3. Use one of the ways to get to the documentation to see how your definitions compare to the documentation.

In [None]:
# The head method...
banking.head()

In [None]:
# The tail method...
banking.tail()

In [None]:
# The shape attribute... 
banking.shape

In [None]:
# The info method...
banking.info()

In [None]:
# The describe method...
banking.describe()

In [None]:
# The isnull and sum methods... 
banking.isnull().sum()

In [None]:
# The columns attribute...
banking.columns

In [None]:
# The value_counts method ..
banking['geography'].value_counts()

---
<a id='se'></a>
## Selections

When using a dataframe you often want to select just part of the data. We know about the `.head()` and `.tail()` method, but there are a few other things you can do.

When selecting columns you can select one column using
- `df['column']`

or two or more columns with
- `df[['column_1', 'column_2', 'column_3', ...]]`

Here it is in action:

In [None]:
banking['tenure']

In [None]:
banking[['numofproducts','hascrcard','isactivemember']]

If you want to **select rows and columns** you can use the `.loc[]` method.

- `df.loc[10:15]` to select only rows 10-15 (according to the index)
- `df.loc[10:15, ['column_1', 'column_2']]` to select rows 10-15 (according to the index) and `column_1` and `column_2`
- `df.loc[:, ['column_1', 'column_2']]` to select all rows from only `column_1` and `column_2`

In [None]:
banking.loc[9000:9005]

In [None]:
banking.loc[9000:9005, ['creditscore', 'geography']]

In [None]:
banking.loc[:, ['creditscore', 'geography']]

<a id='ex_select'></a>

### <mark>Exercises</mark>

Answer the following questions by executing code in the code cell and type your answer in the cell below

1. Use the Python function `len()` on the dataframe, what does this tell us? Compare this with `df.shape`.

In [None]:
# code goes here


2. Alter the code below so you are selecting the column `'age'`. Call the type function to see how the output differs for these two styles.
- `type(df['col']`
- `type(df[['col']])` 

What is the type when you use single brackets vs double brackets?

In [None]:
# code goes here (update what's below)
banking['surname']

In [None]:
# code goes here (update what's below)
banking[['surname']]

3. Use `df.columns` to return a list of all the column names. Slice this so you only see the last 3 column names.

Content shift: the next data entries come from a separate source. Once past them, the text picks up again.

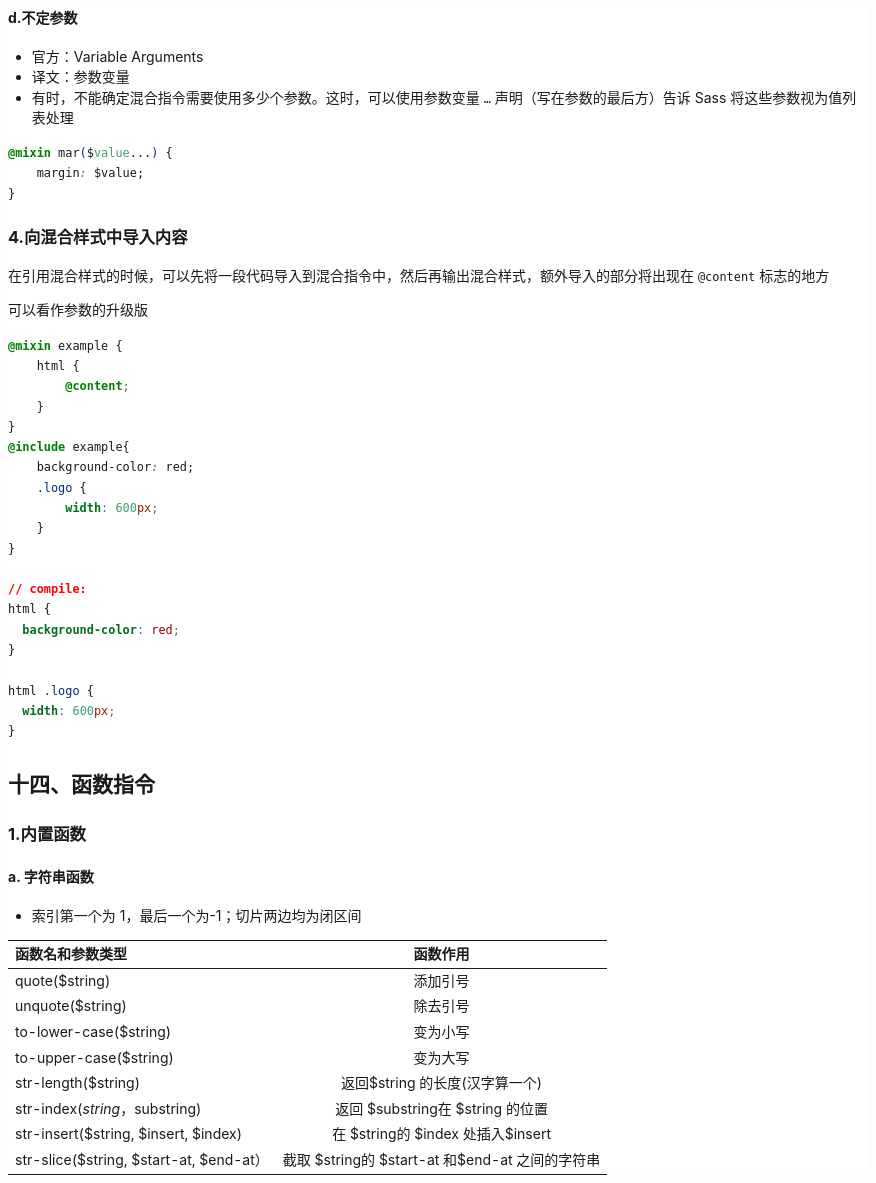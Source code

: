 #### d.不定参数

- 官方：Variable Arguments
- 译文：参数变量
- 有时，不能确定混合指令需要使用多少个参数。这时，可以使用参数变量 `…` 声明（写在参数的最后方）告诉 Sass 将这些参数视为值列表处理

```css
@mixin mar($value...) {
    margin: $value;
}
```

### 4.向混合样式中导入内容

在引用混合样式的时候，可以先将一段代码导入到混合指令中，然后再输出混合样式，额外导入的部分将出现在 `@content` 标志的地方

可以看作参数的升级版

```css
@mixin example {
    html {
        @content;
    }
}
@include example{
    background-color: red;
    .logo {
        width: 600px;
    }
}

// compile:
html {
  background-color: red;
}

html .logo {
  width: 600px;
}

```

## 十四、函数指令

### 1.内置函数

#### a. 字符串函数

- 索引第一个为 1，最后一个为-1；切片两边均为闭区间

| 函数名和参数类型                         |                    函数作用                    |
| :--------------------------------------- | :--------------------------------------------: |
| quote(\$string)                          |                    添加引号                    |
| unquote(\$string)                        |                    除去引号                    |
| to-lower-case(\$string)                  |                    变为小写                    |
| to-upper-case(\$string)                  |                    变为大写                    |
| str-length(\$string)                     |        返回\$string 的长度(汉字算一个)         |
| str-index($string，$substring)           |         返回 $substring在 $string 的位置         |
| str-insert($string, $insert, \$index)    |        在 $string的 $index 处插入\$insert        |
| str-slice($string, $start-at, \$end-at） | 截取 $string的 $start-at 和\$end-at 之间的字符串 |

What are the last three columns?

Hint: To slice the list of columns to get the last `n` items you can use: `list_of_columns[-n:]`

In [None]:
# code goes here
banking.columns

4. The four customers on rows 303 - 306 are all located in France. Which of those customer has 2 products?

In [None]:
# code goes here


### Answers

In [None]:
# %load answers/pandas-essentials/ex-selections-1.py

In [None]:
# %load answers/pandas-essentials/ex-selections-2.py

In [None]:
# %load answers/pandas-essentials/ex-selections-3.py

In [None]:
# %load answers/pandas-essentials/ex-selections-4.py

--- 
<a id='lambda'></a>

# Lambda expressions

Once we start filtering our data, lambda functions become important. Let's do a quick recap of what they entail!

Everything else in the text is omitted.